The Haiti government announced over the weekend that the search and rescue phase of the operation had closed.
Aycock said that the next few weeks may see a transition to reserve component units, including those from the Army Guard, taking the lead in Haiti.
"The Army has asked us to look at some alternative solutions to provide some options for either additional forces that may be required or to replace some of the forces that are already on the ground sometime in the near future," said Aycock. "My personal perspective is this thing is going to transition more and more to the reserve component-side of the house in the weeks ahead."
However, which units or types of units that would be activated has not yet been determined.
"We've been asked to staff some potential options," said Aycock. "We don't have a hard requirement yet but we're looking at some organizational constructs of what we think would be the right force structure to go down there within the parameters we've been given."
Those parameters may change based on the needs on the ground and any mission plan would have to be first validated by the U.S. Southern Command, which has the overall command responsibility for U.S. forces in Haiti.

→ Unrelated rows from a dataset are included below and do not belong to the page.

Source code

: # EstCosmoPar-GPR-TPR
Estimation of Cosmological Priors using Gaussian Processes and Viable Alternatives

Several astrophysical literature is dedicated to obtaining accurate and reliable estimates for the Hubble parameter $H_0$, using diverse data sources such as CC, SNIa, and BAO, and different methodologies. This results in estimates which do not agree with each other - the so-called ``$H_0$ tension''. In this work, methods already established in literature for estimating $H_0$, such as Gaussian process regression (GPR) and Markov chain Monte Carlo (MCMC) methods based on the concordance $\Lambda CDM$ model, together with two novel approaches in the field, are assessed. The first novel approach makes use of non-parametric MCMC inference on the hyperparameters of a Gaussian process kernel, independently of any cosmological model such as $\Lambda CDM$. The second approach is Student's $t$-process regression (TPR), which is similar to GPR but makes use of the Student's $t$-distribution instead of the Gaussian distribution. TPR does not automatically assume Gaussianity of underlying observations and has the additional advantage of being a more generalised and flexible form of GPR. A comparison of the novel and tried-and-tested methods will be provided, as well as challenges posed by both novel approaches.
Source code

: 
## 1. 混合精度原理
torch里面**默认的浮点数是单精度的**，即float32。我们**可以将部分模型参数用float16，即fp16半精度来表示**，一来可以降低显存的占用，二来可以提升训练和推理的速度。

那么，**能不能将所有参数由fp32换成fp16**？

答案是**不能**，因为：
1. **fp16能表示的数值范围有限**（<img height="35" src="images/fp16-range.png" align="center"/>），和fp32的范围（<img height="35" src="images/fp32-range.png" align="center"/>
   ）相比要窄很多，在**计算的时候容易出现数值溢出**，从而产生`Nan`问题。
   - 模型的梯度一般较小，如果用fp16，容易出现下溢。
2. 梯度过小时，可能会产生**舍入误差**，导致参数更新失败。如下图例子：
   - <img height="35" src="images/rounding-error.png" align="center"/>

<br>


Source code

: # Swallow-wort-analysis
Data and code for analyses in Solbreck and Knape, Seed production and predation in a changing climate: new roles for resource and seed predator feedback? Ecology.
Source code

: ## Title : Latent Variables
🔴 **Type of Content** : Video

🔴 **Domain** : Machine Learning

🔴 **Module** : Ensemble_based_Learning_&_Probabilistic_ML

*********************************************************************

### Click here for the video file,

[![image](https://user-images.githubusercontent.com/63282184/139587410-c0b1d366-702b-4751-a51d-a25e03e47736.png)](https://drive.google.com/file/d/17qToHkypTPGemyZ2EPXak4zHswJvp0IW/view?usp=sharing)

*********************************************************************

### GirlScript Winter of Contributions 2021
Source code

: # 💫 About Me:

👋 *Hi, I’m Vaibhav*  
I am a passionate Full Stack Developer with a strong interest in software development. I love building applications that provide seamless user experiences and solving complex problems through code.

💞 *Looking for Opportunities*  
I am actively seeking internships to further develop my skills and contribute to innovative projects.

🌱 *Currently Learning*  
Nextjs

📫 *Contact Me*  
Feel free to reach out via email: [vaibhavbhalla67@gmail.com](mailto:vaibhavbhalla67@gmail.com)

"We still have to go through the process of getting a validation from both Forces Command and Southern Command that the force mix we're working meets the requirement on the ground," said Aycock. "And, we would need to put specific Army Guard solutions against that list, brief the leadership here and then engage with those states that own those units."
Several states have already volunteered for missions in Haiti.
"I think probably every state out there has come up on the net at some point and offered their assistance and engaged with us about their ability to provide forces and their willingness to provide forces should they get an opportunity to do that," said Aycock.
For now, Puerto Rico remains as the sole Army Guard asset on-station as well as being among the first U.S. military units to respond to the earthquake.
"Obviously, if it were up to us, we would put other units down there, but that's not the way the process works," said Aycock, who described the process as more of a pulling one than one that the Army Guard pushes units into.
"Although we do have to wait on a pull system, we have significant capability in the Army Guard to apply against this if asked to apply it," said Aycock. "And you can bet your boots we'll provide it."